Sesudah mengambil pistol itu, Sansan kembali ke ruang belajar. Ia berpikir bagaimana cara mendapatkan peluru tanpa meminta atau membelinya dari oknum tentara. Karena, ia tak ingin diconangi sebagai pembunuh, sebelum berhasil membantai sekawanan cicak itu.
Bertepatan kedua jarum jam bertemu di angka 12, Sansan menutup pintu dan sepasang tingkap matanya di kursi di dalam kamar belajarnya. Ia tertidur. Dalam mimpi, ia membantai cicak-cicak itu dengan pistol di tangan.
Menjelang subuh, Sansan terbangun. Mengemasi buku-bukunya. Mengambil korek api di meja tamu dekat asbak marmar yang penuh puntung rokok ayahnya. Menuju kebun belakang rumah. Menyentikkan sebatang korek api. Membakar satu per satu buku pelajarannya. Lumat menjadi abu. Berterbangan ditiup mulutnya yang mungil. Ia tertawa kecil. Tingkahnya berlagak seperti anak yang cerdas.
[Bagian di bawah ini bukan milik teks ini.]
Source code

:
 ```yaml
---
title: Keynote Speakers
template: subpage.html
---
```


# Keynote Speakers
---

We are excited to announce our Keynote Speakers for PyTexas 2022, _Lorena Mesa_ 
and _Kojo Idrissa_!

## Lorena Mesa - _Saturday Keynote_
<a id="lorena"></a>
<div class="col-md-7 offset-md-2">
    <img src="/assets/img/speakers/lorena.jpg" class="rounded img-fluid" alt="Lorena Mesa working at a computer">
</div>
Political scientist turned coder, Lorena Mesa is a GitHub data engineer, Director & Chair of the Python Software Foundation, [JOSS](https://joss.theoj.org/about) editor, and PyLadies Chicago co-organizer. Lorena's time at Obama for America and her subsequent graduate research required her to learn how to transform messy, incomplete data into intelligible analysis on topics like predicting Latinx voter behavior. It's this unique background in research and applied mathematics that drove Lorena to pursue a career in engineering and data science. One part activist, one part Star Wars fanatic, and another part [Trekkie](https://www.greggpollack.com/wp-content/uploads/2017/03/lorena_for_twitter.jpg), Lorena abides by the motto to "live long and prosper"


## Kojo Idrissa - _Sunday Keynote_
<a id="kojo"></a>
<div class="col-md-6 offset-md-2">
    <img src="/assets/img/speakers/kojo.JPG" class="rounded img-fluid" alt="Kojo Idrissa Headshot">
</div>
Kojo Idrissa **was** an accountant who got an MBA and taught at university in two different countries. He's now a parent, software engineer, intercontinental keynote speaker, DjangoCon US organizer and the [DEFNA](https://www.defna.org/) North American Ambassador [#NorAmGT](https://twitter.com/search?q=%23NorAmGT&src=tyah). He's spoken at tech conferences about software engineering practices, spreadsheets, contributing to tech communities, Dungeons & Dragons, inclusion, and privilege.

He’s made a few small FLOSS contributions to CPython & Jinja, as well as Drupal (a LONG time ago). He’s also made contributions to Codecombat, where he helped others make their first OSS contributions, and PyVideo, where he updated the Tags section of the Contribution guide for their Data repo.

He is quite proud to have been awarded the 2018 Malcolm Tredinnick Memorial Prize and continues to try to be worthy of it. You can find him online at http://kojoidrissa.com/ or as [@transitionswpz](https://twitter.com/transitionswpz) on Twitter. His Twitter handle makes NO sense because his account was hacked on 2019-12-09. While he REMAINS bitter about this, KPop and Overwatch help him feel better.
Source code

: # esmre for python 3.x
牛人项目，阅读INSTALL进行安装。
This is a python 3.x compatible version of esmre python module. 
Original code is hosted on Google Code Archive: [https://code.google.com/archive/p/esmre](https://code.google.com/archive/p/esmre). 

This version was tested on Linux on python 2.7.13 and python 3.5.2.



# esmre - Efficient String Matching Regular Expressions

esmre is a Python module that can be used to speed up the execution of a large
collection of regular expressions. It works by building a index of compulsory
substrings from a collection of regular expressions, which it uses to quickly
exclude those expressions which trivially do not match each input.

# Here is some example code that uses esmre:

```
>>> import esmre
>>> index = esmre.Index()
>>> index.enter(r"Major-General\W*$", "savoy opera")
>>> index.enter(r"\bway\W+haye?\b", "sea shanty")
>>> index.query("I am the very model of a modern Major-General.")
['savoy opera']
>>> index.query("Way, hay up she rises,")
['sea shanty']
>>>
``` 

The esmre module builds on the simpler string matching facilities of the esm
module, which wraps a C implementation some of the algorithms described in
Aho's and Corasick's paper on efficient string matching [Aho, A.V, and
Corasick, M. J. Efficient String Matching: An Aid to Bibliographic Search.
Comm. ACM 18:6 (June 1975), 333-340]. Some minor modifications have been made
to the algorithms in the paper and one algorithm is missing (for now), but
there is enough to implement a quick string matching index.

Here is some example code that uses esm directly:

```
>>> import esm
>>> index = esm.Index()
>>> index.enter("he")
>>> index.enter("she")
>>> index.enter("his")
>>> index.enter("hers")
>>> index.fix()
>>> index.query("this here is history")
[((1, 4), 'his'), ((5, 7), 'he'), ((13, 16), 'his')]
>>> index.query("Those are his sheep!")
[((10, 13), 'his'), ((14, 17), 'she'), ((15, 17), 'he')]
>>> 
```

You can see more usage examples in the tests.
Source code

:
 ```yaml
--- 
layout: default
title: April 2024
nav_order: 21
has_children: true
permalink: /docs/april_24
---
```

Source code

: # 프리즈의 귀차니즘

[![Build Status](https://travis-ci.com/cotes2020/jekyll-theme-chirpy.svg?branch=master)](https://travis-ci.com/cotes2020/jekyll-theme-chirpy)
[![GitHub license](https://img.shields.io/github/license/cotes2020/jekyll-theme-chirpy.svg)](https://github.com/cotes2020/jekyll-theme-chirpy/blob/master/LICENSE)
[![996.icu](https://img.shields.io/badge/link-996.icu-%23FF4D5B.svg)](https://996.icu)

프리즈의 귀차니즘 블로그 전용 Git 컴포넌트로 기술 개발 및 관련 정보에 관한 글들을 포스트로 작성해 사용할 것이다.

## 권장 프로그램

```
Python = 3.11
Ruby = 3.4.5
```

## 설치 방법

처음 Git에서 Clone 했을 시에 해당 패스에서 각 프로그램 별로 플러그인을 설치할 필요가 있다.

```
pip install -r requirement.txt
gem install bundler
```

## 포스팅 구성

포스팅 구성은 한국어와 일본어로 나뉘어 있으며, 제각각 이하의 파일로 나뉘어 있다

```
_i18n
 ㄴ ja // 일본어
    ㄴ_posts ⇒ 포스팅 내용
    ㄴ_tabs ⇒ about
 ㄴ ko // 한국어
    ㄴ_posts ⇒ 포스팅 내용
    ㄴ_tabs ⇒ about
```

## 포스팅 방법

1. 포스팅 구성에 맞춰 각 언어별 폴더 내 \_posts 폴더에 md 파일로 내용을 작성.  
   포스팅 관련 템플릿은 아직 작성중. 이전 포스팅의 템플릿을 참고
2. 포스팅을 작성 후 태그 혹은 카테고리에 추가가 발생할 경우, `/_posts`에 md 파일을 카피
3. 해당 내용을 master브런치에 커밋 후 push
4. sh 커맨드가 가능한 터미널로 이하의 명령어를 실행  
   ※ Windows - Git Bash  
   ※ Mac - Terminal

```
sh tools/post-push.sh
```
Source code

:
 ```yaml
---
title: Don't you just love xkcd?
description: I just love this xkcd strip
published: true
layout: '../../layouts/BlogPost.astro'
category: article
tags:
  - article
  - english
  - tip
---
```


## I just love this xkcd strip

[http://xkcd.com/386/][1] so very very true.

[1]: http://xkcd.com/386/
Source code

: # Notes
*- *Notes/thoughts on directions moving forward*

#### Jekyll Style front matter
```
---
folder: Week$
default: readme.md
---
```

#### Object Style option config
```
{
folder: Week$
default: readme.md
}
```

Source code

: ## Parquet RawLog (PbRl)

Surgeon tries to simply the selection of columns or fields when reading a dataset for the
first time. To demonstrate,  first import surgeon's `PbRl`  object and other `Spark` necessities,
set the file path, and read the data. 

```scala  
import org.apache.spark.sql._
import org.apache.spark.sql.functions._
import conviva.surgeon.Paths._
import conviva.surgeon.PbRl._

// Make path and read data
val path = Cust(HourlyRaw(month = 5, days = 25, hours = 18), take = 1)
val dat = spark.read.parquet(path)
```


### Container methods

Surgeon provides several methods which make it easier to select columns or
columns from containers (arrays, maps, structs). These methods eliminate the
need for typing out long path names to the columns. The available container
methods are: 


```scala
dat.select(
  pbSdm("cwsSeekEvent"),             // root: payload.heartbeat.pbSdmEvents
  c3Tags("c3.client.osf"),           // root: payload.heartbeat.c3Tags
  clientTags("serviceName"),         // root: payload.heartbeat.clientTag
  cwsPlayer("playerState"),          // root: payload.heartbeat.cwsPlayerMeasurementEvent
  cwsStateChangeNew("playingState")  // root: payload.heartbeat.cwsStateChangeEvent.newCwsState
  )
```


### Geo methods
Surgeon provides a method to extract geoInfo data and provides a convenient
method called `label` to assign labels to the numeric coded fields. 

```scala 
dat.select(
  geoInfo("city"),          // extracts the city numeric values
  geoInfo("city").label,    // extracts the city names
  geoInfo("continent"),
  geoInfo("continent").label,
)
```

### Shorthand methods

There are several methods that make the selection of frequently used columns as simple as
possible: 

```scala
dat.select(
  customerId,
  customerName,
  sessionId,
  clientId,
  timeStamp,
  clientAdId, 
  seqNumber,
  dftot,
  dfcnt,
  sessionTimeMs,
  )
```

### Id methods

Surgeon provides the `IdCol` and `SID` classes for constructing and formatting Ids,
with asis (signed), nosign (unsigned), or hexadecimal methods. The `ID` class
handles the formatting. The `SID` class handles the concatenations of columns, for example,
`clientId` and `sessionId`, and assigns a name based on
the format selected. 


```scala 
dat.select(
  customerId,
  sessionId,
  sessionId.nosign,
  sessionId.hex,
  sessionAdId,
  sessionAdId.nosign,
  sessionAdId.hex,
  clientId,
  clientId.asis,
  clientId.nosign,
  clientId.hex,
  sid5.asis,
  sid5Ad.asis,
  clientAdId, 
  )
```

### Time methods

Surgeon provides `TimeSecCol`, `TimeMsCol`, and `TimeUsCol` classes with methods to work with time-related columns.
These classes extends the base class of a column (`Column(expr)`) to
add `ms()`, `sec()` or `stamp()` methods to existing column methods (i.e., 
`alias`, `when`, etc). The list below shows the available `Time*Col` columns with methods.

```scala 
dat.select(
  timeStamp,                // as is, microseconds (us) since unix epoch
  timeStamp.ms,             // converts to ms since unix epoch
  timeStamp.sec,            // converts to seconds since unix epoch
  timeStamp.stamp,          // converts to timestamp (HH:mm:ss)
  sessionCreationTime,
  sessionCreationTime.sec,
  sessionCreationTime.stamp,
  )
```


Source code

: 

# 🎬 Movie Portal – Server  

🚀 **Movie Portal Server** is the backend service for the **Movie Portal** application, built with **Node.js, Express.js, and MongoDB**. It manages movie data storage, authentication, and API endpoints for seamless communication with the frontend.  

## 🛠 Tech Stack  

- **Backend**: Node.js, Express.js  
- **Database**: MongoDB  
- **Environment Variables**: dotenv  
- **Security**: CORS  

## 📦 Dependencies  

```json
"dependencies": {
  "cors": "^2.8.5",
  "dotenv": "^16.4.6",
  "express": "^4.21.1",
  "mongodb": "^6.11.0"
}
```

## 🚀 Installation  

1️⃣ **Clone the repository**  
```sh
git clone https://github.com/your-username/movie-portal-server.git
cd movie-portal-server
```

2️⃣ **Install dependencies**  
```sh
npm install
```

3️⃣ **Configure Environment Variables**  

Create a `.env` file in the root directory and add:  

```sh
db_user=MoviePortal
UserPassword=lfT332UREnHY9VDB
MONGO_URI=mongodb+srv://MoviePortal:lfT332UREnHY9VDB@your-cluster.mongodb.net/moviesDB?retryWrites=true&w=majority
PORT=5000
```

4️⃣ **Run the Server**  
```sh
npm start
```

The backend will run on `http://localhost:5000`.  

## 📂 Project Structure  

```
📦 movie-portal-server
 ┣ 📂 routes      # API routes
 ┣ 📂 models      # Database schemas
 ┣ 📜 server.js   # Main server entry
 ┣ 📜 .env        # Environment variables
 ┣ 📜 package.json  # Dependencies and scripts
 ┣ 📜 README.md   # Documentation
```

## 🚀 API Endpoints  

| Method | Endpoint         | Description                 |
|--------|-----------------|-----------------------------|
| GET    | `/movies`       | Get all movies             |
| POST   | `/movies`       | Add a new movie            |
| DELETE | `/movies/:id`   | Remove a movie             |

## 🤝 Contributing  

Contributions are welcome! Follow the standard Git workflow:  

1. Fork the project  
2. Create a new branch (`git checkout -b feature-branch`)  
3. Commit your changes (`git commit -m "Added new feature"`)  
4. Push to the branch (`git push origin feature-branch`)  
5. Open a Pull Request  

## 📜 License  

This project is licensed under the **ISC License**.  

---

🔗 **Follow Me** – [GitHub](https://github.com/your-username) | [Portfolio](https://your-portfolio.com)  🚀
Tanpa menunggu ibunya terbangun untuk membuat sarapan, ia sudah mandi. Mengenakan seragam sekolah. Menyisir rambut. Memasukkan pistol yang masih tergeletak di meja belajar ke dalam tas sekolah.
Pintu ruang belajar Sansan kembali terbuka. Ibu Eliana yang rambutnya masih acak-acakan memasuki ruang belajar itu dengan membawa tongkat bambu. Serupa nyonya besar yang akan mengusir budaknya. "Kenapa kau belum pergi dari rumah ini?"
"Bukankah Ibu lihat, aku akan pergi ke sekolah."
"Tak perlu. Bagiku sekolah harus mendidikmu sebagai ilmuwan. Bukan pahlawan."
"Aku tak bermimpi menjadi pahlawan lagi."
"Benarkah?"
"Ya. Aku ingin jadi ilmuwan."
"Ilmuwan yang ahli di bidang apa, anakku?"